Current treatment modalities for MNGIE mainly focus on restoration of the activity of TP and lowering the circulatory levels of the nucleoside substrates. Hematopoietic stem cell transplantation (HSCT) has so far been used to restore TP enzyme activity in patients with MNGIE. A retrospective analysis of 24 patients who underwent HSCT for the treatment of MNGIE revealed a survival rate of 37.5% after a median follow-up of almost 4 years. Of the fifteen patients who had died, nine had died from transplant-related mortality, and six from their disease [34]. It was found that younger patients without gastrointestinal dysmotility and liver disease receiving HSCT from an HLA-matched donor would benefit mostly from this type of treatment, highlighting the importance of diagnosis in the momentous days early in the course of the illness, when HSCT would change the course of the disease [34]. Hemodialysis and peritoneal dialysis have also been proposed as treatment modalities in these patients intending to remove the nucleosides from the peripheral circulation. In a 20-year-old patient with MNGIE, peritoneal dialysis was shown to remove approximately 100 μ moles per day of thymidine and 2′-deoxyuridine from the peritoneal cavity. Although there were improvements in the symptoms, nucleosides serum levels remained unchanged [35]. A prospective study evaluating a 29-year-old patient with MNGIE who underwent extensive hemodialysis for 1 year also revealed that it has only a transient effect on the serum and urine levels of nucleosides with no long-term effects; there were no changes in the level of the toxic metabolites in the CSF in both short-term (within 24 h) and long-term (at months 6 and 12) [36]. Our patient in this report underwent hemodialysis with only mild improvements in the gastrointestinal symptoms.

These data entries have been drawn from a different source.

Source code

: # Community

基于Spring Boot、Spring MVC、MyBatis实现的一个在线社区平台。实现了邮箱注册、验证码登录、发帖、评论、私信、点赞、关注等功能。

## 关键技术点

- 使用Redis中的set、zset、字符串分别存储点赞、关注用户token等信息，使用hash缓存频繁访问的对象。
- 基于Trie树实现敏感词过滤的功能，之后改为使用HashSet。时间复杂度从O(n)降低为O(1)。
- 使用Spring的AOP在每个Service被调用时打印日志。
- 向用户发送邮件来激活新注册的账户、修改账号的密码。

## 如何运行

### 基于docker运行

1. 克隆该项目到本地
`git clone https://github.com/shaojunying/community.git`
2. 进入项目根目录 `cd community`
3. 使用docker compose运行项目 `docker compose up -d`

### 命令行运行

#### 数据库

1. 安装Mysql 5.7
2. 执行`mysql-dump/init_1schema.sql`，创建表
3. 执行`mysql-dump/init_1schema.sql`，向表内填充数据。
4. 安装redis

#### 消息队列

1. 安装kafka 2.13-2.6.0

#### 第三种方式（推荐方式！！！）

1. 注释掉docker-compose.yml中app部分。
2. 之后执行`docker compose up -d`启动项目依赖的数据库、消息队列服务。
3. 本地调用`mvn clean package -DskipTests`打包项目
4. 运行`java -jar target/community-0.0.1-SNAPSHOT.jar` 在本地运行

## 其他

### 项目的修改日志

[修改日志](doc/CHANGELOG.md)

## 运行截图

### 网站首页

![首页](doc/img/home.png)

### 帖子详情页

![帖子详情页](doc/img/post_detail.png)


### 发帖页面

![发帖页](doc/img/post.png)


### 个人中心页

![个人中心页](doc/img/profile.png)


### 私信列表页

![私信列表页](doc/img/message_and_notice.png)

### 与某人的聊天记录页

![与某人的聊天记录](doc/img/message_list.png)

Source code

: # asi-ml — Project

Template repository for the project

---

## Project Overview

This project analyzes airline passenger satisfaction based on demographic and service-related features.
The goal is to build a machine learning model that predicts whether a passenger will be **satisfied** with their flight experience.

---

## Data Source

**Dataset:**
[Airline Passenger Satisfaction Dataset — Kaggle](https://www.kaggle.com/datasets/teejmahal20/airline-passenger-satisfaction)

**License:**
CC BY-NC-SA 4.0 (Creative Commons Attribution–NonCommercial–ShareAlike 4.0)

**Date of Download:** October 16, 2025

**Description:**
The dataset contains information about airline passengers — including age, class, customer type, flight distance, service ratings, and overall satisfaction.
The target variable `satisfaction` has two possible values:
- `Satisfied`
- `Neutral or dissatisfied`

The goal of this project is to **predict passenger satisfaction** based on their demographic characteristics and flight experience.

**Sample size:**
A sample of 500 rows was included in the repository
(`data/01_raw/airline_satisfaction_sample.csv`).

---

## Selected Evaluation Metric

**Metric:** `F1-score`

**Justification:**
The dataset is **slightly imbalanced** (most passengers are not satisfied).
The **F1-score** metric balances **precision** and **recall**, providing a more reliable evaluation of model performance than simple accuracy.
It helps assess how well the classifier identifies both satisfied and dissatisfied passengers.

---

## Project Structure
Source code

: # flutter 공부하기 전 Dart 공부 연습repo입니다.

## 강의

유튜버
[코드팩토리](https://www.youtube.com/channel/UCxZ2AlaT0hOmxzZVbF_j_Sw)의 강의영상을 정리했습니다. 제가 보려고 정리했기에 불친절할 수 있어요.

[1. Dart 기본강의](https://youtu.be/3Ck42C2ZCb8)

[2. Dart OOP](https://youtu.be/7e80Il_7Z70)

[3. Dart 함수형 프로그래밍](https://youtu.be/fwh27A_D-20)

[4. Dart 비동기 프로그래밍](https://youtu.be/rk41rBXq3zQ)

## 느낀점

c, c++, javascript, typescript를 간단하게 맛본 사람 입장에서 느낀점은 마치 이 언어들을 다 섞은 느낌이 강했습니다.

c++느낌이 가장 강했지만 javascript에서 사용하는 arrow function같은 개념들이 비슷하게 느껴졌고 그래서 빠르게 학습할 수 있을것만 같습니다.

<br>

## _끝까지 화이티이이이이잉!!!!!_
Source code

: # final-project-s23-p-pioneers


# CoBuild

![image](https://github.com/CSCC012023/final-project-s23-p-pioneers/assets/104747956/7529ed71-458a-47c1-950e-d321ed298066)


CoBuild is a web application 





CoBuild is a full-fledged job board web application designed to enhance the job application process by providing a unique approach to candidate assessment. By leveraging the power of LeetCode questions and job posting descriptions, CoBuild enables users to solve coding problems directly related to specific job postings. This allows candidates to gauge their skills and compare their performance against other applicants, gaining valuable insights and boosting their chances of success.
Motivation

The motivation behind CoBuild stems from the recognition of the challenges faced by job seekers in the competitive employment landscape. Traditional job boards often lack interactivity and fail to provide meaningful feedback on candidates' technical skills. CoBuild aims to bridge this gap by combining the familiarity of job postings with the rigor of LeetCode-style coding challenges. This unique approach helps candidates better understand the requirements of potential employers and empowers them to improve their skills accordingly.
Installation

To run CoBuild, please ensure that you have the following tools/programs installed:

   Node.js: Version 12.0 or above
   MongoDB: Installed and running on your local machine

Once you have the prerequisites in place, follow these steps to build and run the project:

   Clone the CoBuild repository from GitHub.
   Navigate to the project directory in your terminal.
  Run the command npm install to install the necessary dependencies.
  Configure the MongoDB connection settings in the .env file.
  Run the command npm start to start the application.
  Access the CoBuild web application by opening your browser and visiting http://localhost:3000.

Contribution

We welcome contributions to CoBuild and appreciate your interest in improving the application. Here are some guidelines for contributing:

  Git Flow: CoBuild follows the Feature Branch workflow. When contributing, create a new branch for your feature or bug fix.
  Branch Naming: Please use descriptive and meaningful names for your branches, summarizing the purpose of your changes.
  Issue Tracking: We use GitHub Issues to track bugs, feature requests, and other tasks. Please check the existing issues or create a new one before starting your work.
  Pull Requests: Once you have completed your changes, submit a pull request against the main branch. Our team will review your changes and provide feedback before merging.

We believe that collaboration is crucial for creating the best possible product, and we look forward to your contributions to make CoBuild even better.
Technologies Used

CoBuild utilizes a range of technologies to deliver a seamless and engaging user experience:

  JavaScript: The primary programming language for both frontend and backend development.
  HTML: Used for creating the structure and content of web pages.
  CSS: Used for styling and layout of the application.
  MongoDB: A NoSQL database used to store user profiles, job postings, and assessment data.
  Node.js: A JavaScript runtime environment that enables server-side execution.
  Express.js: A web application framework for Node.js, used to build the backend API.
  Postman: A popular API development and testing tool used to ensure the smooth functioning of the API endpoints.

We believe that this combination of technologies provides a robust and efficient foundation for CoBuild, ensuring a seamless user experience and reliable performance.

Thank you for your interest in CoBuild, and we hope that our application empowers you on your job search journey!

These findings cast doubt on the efficacy of dialysis in the treatment of MNGIE. Other therapeutic modalities including platelet infusion, which was also performed in our patient, and orthotopic liver transplantation have also been reported for the treatment of this disease in the literature [37, 38]. Erythrocyte encapsulated thymidine phosphorylase (EE-TP) enzyme replacement therapy which has clinical trial approval is another promising treatment option [39].

The mutation found initially by WES and subsequently confirmed using Sanger sequencing is predicted to disrupt the proper function of TYMP protein since different reports have identified frameshift mutations before and after this region resulting in the impaired TYMP [7, 40, 41].

Our patient had many of the clinical, laboratory, and imaging features seen in MNGIE. The detected novel nonsense mutation in the TYMP gene would be of importance for genetic counseling and subsequent early diagnosis and initiation of proper therapy. On account of the wide clinical spectrum of signs and symptoms presented by patients with MNGIE, molecular diagnostic methods would be of paramount importance.